About this exercise>
A single figure is required: the number of lines below in which the word "textbf" occurs.

++++ Input

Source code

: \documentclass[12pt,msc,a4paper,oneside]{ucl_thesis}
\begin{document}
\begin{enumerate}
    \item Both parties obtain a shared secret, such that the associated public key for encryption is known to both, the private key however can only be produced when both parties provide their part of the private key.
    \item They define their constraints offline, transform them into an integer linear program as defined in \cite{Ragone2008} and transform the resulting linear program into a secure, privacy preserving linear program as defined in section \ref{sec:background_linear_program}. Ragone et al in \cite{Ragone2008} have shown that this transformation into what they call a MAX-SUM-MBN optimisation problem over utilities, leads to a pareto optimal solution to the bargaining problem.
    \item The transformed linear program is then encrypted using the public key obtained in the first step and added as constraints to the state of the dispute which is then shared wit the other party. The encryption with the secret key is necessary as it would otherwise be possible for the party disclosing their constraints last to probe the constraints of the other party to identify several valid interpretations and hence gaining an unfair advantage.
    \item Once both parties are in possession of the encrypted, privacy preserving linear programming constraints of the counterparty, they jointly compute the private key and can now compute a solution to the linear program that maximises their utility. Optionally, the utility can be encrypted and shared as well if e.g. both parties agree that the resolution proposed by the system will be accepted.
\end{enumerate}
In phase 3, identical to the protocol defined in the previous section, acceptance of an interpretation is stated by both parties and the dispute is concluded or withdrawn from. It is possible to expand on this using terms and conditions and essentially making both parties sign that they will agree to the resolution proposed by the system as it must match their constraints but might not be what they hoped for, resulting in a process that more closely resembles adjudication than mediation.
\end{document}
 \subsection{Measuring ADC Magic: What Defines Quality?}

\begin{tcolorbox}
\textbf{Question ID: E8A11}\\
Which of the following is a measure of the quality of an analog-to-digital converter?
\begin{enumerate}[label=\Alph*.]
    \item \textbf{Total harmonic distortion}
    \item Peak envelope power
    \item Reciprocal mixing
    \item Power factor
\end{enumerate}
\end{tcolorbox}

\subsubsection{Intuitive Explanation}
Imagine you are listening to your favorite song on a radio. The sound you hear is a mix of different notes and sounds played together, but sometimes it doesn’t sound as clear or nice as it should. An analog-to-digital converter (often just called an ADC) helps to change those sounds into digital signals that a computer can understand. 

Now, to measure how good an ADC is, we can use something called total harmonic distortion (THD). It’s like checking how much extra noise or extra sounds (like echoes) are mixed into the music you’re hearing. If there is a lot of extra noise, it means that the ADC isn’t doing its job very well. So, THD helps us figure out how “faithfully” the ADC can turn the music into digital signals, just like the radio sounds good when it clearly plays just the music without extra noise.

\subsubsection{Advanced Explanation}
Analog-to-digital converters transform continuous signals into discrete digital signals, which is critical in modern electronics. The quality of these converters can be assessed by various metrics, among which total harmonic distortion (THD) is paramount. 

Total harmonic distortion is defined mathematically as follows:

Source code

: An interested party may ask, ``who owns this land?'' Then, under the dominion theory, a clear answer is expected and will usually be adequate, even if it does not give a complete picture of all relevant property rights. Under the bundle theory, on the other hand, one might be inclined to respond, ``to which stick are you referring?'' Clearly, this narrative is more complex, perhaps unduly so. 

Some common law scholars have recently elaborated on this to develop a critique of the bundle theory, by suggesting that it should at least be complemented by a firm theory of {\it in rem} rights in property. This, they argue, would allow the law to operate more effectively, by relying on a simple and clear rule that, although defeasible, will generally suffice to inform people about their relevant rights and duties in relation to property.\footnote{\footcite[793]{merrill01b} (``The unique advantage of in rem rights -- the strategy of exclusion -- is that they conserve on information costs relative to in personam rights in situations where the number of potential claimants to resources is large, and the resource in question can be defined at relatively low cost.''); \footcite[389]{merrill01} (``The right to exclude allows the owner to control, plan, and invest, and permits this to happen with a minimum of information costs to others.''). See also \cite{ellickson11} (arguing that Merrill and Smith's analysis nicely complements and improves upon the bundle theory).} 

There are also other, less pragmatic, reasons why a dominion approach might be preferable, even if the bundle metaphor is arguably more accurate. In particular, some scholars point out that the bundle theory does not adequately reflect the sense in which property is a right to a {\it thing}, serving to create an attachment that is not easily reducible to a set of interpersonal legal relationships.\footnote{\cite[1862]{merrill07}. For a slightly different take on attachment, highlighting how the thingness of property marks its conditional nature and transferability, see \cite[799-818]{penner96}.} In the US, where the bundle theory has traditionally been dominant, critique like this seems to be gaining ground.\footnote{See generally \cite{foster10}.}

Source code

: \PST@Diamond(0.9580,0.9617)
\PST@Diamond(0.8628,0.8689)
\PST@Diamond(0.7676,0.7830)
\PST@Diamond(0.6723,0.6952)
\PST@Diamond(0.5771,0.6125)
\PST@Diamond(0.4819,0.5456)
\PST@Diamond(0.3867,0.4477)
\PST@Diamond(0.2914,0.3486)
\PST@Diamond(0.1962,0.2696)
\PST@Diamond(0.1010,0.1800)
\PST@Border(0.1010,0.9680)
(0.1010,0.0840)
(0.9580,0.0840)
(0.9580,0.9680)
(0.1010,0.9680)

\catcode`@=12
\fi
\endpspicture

++++++++

Solution to the problem>
2